Bon après, l’enterrement, j’ai appris qu’il aurait lieu aujourd’hui par le bouche à oreille et non par mes parents, qui sont c*ns comme des manches à balai et ne doivent pas même se douter qu’il y a l’enterrement de Tyler, voire un enterrement tout court. Alors, loin de me rendre au lycée, et même s’il a neigé, j’ai vite enfilé un pull et un manteau ce matin, portant un jogging en bas, et enfilé mes baskets, avant de partir de la « maison » et déambuler comme à mon habitude dans la rue. Une fois quinze heures sonnées, je me dirige d’un bon pas vers le cimetière de la ville sans hésiter, en arborant un immense sourire qui me fait trois fois le tour de la figure.
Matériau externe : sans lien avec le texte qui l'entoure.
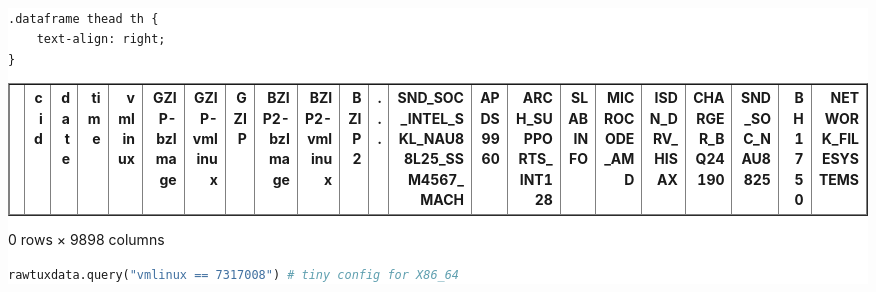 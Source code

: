     .dataframe thead th {
        text-align: right;
    }
</style>
<table border="1" class="dataframe">
  <thead>
    <tr style="text-align: right;">
      <th></th>
      <th>cid</th>
      <th>date</th>
      <th>time</th>
      <th>vmlinux</th>
      <th>GZIP-bzImage</th>
      <th>GZIP-vmlinux</th>
      <th>GZIP</th>
      <th>BZIP2-bzImage</th>
      <th>BZIP2-vmlinux</th>
      <th>BZIP2</th>
      <th>...</th>
      <th>SND_SOC_INTEL_SKL_NAU88L25_SSM4567_MACH</th>
      <th>APDS9960</th>
      <th>ARCH_SUPPORTS_INT128</th>
      <th>SLABINFO</th>
      <th>MICROCODE_AMD</th>
      <th>ISDN_DRV_HISAX</th>
      <th>CHARGER_BQ24190</th>
      <th>SND_SOC_NAU8825</th>
      <th>BH1750</th>
      <th>NETWORK_FILESYSTEMS</th>
    </tr>
  </thead>
  <tbody>
  </tbody>
</table>
<p>0 rows × 9898 columns</p>
</div>




```python
rawtuxdata.query("vmlinux == 7317008") # tiny config for X86_64
```




<div>
<style scoped>
    .dataframe tbody tr th:only-of-type {
        vertical-align: middle;
    }

    .dataframe tbody tr th {
        vertical-align: top;
    }
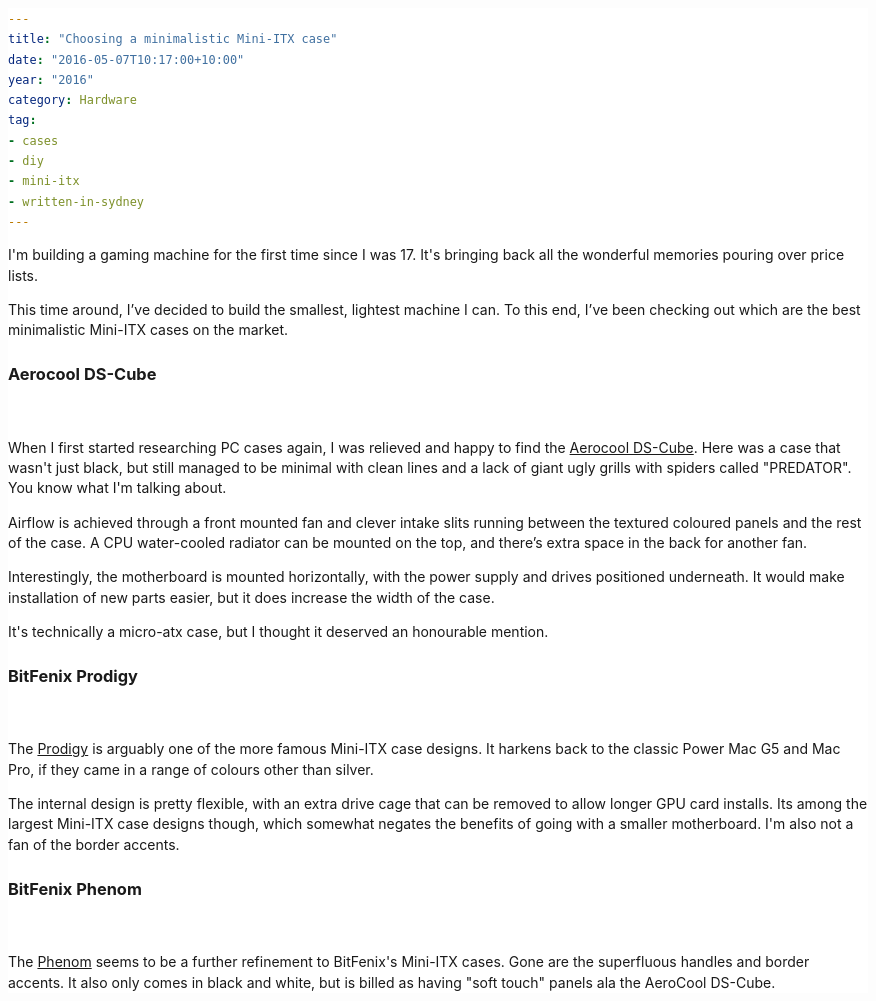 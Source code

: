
 ```yaml
---
title: "Choosing a minimalistic Mini-ITX case"
date: "2016-05-07T10:17:00+10:00"
year: "2016"
category: Hardware
tag:
- cases
- diy
- mini-itx
- written-in-sydney
---
```

I'm building a gaming machine for the first time since I was 17. It's bringing back all the wonderful memories pouring over price lists.

This time around, I’ve decided to build the smallest, lightest machine I can. To this end, I’ve been checking out which are the best minimalistic Mini-ITX cases on the market.

### Aerocool DS-Cube

<p><img src="https://rubenerd.com/files/2016/miniitx_aerocool.png" srcset="https://rubenerd.com/files/2016/miniitx_aerocool.png 1x, https://rubenerd.com/files/2016/miniitx_aerocool@2x.png 2x" alt="" style="width:465px" /></p>

When I first started researching PC cases again, I was relieved and happy to find the [Aerocool DS-Cube]. Here was a case that wasn't just black, but still managed to be minimal with clean lines and a lack of giant ugly grills with spiders called "PREDATOR". You know what I'm talking about.

Airflow is achieved through a front mounted fan and clever intake slits running between the textured coloured panels and the rest of the case. A CPU water-cooled radiator can be mounted on the top, and there’s extra space in the back for another fan.

Interestingly, the motherboard is mounted horizontally, with the power supply and drives positioned underneath. It would make installation of new parts easier, but it does increase the width of the case.

It's technically a micro-atx case, but I thought it deserved an honourable mention.

### BitFenix Prodigy

<p><img src="https://rubenerd.com/files/2016/miniitx_prodigy.png" srcset="https://rubenerd.com/files/2016/miniitx_prodigy.png 1x, https://rubenerd.com/files/2016/miniitx_prodigy@2x.png 2x" alt="" style="width:465px" /></p>

The [Prodigy] is arguably one of the more famous Mini-ITX case designs. It harkens back to the classic Power Mac G5 and Mac Pro, if they came in a range of colours other than silver.

The internal design is pretty flexible, with an extra drive cage that can be removed to allow longer GPU card installs. Its among the largest Mini-ITX case designs though, which somewhat negates the benefits of going with a smaller motherboard. I'm also not a fan of the border accents.

### BitFenix Phenom

<p><img src="https://rubenerd.com/files/2016/miniitx_phenom.jpg" srcset="https://rubenerd.com/files/2016/miniitx_phenom.jpg 1x, https://rubenerd.com/files/2016/miniitx_phenom@2x.jpg 2x" alt="" style="width:465px" /></p>

The [Phenom] seems to be a further refinement to BitFenix's Mini-ITX cases. Gone are the superfluous handles and border accents. It also only comes in black and white, but is billed as having "soft touch" panels ala the AeroCool DS-Cube.


[Aerocool DS-Cube]: http://www.aerocool.us/ds/ds_bk.html
[Prodigy]: http://www.bitfenix.com/global/en/products/chassis/prodigy-mini-itx 
[Phenom]: http://www.bitfenix.com/global/en/products/chassis/phenom-mini-itx
[This crowd-funded case]: https://www.dan-cases.com/dana4.php
[NCASE M1]: https://www.ncases.com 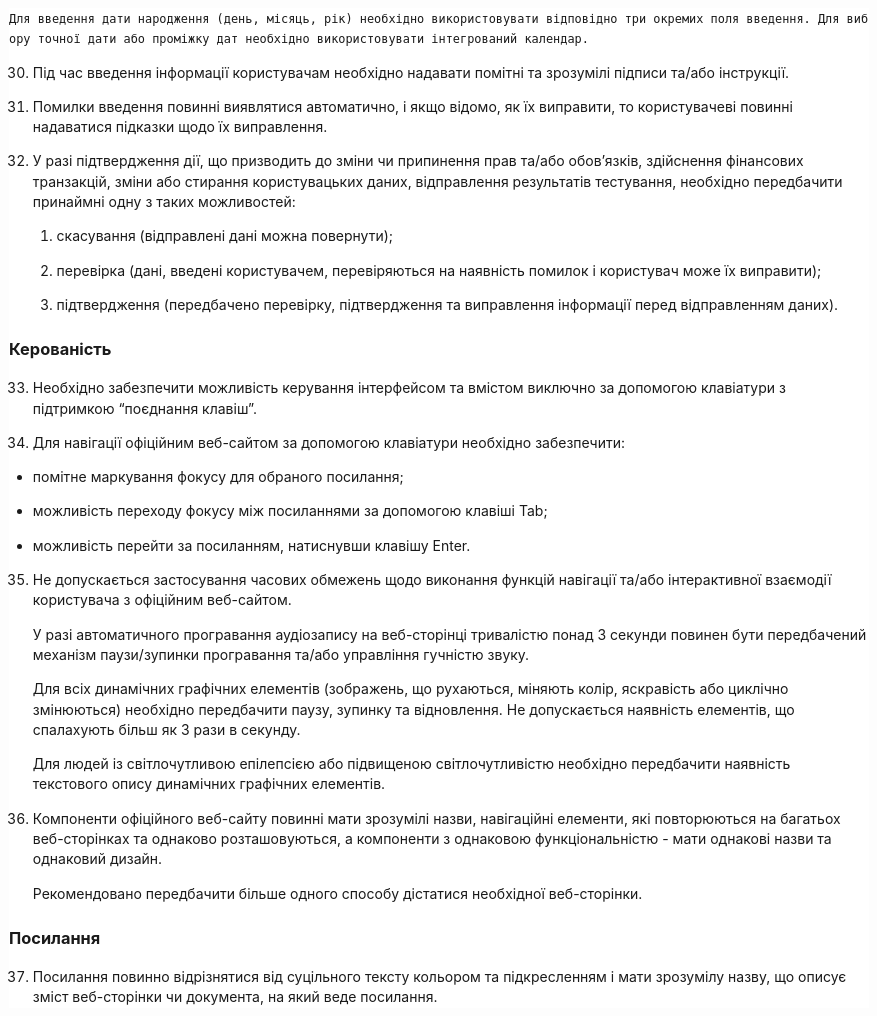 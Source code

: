     Для введення дати народження (день, місяць, рік) необхідно використовувати відповідно три окремих поля введення. Для вибору точної дати або проміжку дат необхідно використовувати інтегрований календар.

30. Під час введення інформації користувачам необхідно надавати помітні та зрозумілі підписи та/або інструкції.

31. Помилки введення повинні виявлятися автоматично, і якщо відомо, як їх виправити, то користувачеві повинні надаватися підказки щодо їх виправлення.

32. У разі підтвердження дії, що призводить до зміни чи припинення прав та/або обов’язків, здійснення фінансових транзакцій, зміни або стирання користувацьких даних, відправлення результатів тестування, необхідно передбачити принаймні одну з таких можливостей:

    1) скасування (відправлені дані можна повернути);

    2) перевірка (дані, введені користувачем, перевіряються на наявність помилок і користувач може їх виправити);

    3) підтвердження (передбачено перевірку, підтвердження та виправлення інформації перед відправленням даних).

### Керованість

33. Необхідно забезпечити можливість керування інтерфейсом та вмістом виключно за допомогою клавіатури з підтримкою “поєднання клавіш”.

34. Для навігації офіційним веб-сайтом за допомогою клавіатури необхідно забезпечити:

* помітне маркування фокусу для обраного посилання;

* можливість переходу фокусу між посиланнями за допомогою клавіші Tab;

* можливість перейти за посиланням, натиснувши клавішу Enter.

35. Не допускається застосування часових обмежень щодо виконання функцій навігації та/або інтерактивної взаємодії користувача з офіційним веб-сайтом.

    У разі автоматичного програвання аудіозапису на веб-сторінці тривалістю понад 3 секунди повинен бути передбачений механізм паузи/зупинки програвання та/або управління гучністю звуку.

    Для всіх динамічних графічних елементів (зображень, що рухаються, міняють колір, яскравість або циклічно змінюються) необхідно передбачити паузу, зупинку та відновлення. Не допускається наявність елементів, що спалахують більш як 3 рази в секунду.

    Для людей із світлочутливою епілепсією або підвищеною світлочутливістю необхідно передбачити наявність текстового опису динамічних графічних елементів.

36. Компоненти офіційного веб-сайту повинні мати зрозумілі назви, навігаційні елементи, які повторюються на багатьох веб-сторінках та однаково розташовуються, а компоненти з однаковою функціональністю - мати однакові назви та однаковий дизайн.

    Рекомендовано передбачити більше одного способу дістатися необхідної веб-сторінки.

### Посилання

37. Посилання повинно відрізнятися від суцільного тексту кольором та підкресленням і мати зрозумілу назву, що описує зміст веб-сторінки чи документа, на який веде посилання.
Sur place, je parviens à mettre des noms sur des têtes, comme celui de Lana, Diana, et quelle n’est pas ma surprise d’y retrouver Campbell. Ca m’étonne et ne m’étonne pas du tout à la fois, parce que Campbell fait partie d’une bonne famille avec sa jumelle, je ne sais plus comment elle s’appelle, d’ailleurs, mais Campbell est ici présent, et, mon large sourire toujours plus beau, toujours plus grand, je m’avance dans sa direction une fois qu’il est seul et lui administre amicalement une tape dans le dos :
-Heeey, Campbell ! C’est marrant de te croiser là ! Comment va ? On n’avait pas fini de parler la dernière fois, hein ? Alors, quoi de neuf, depuis ?
Je hausse exagérément des sourcils, extrêmement amusé, et inspire fort et expire. Je suis refait : aujourd’hui est décidemment une belle journée.